◆ What needs to be done ◆
No pictures go into the copy. Write out every line below exactly.

◆ Dataset excerpts ◆
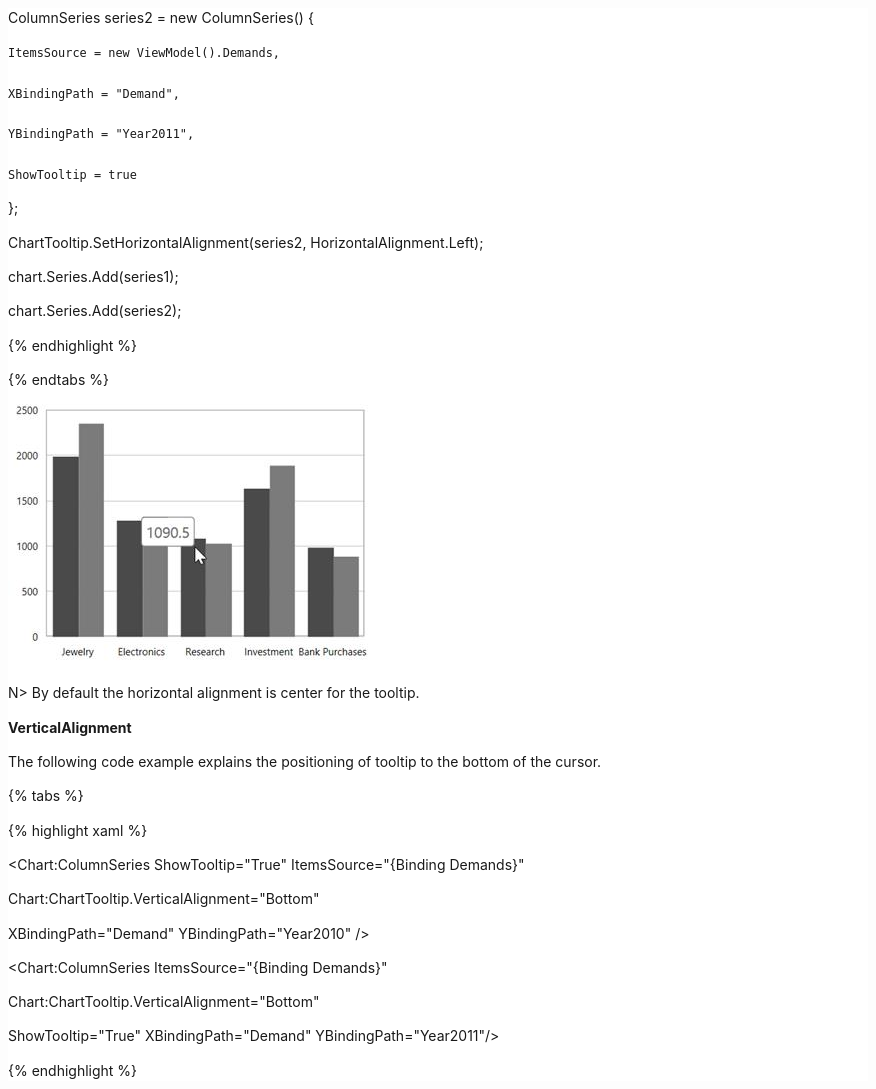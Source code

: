 ColumnSeries series2 = new ColumnSeries()
{

    ItemsSource = new ViewModel().Demands,

    XBindingPath = "Demand",

    YBindingPath = "Year2011",

    ShowTooltip = true

};

ChartTooltip.SetHorizontalAlignment(series2, HorizontalAlignment.Left);

chart.Series.Add(series1);

chart.Series.Add(series2);

{% endhighlight %}

{% endtabs %}

![Tooltip alignment support in WinUI Chart](Interactive-Features_images/Interactive-Features_img2.jpeg)

N> By default the horizontal alignment is center for the tooltip.

**VerticalAlignment**

The following code example explains the positioning of tooltip to the bottom of the cursor.

{% tabs %}

{% highlight xaml %}

<Chart:ColumnSeries ShowTooltip="True" ItemsSource="{Binding Demands}"  

Chart:ChartTooltip.VerticalAlignment="Bottom"

XBindingPath="Demand" YBindingPath="Year2010" />

<Chart:ColumnSeries ItemsSource="{Binding Demands}"

Chart:ChartTooltip.VerticalAlignment="Bottom"

ShowTooltip="True" XBindingPath="Demand"  YBindingPath="Year2011"/>

{% endhighlight %}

◆ Written answer ◆
Source code

: ColumnSeries series2 = new ColumnSeries()
{

    ItemsSource = new ViewModel().Demands,

    XBindingPath = "Demand",

    YBindingPath = "Year2011",

    ShowTooltip = true

};

ChartTooltip.SetHorizontalAlignment(series2, HorizontalAlignment.Left);

chart.Series.Add(series1);

chart.Series.Add(series2);

{% endhighlight %}

{% endtabs %}

![Tooltip alignment support in WinUI Chart](Interactive-Features_images/Interactive-Features_img2.jpeg)

N> By default the horizontal alignment is center for the tooltip.

**VerticalAlignment**

The following code example explains the positioning of tooltip to the bottom of the cursor.

{% tabs %}

{% highlight xaml %}

<Chart:ColumnSeries ShowTooltip="True" ItemsSource="{Binding Demands}"  

Chart:ChartTooltip.VerticalAlignment="Bottom"

XBindingPath="Demand" YBindingPath="Year2010" />

<Chart:ColumnSeries ItemsSource="{Binding Demands}"

Chart:ChartTooltip.VerticalAlignment="Bottom"

ShowTooltip="True" XBindingPath="Demand"  YBindingPath="Year2011"/>

{% endhighlight %}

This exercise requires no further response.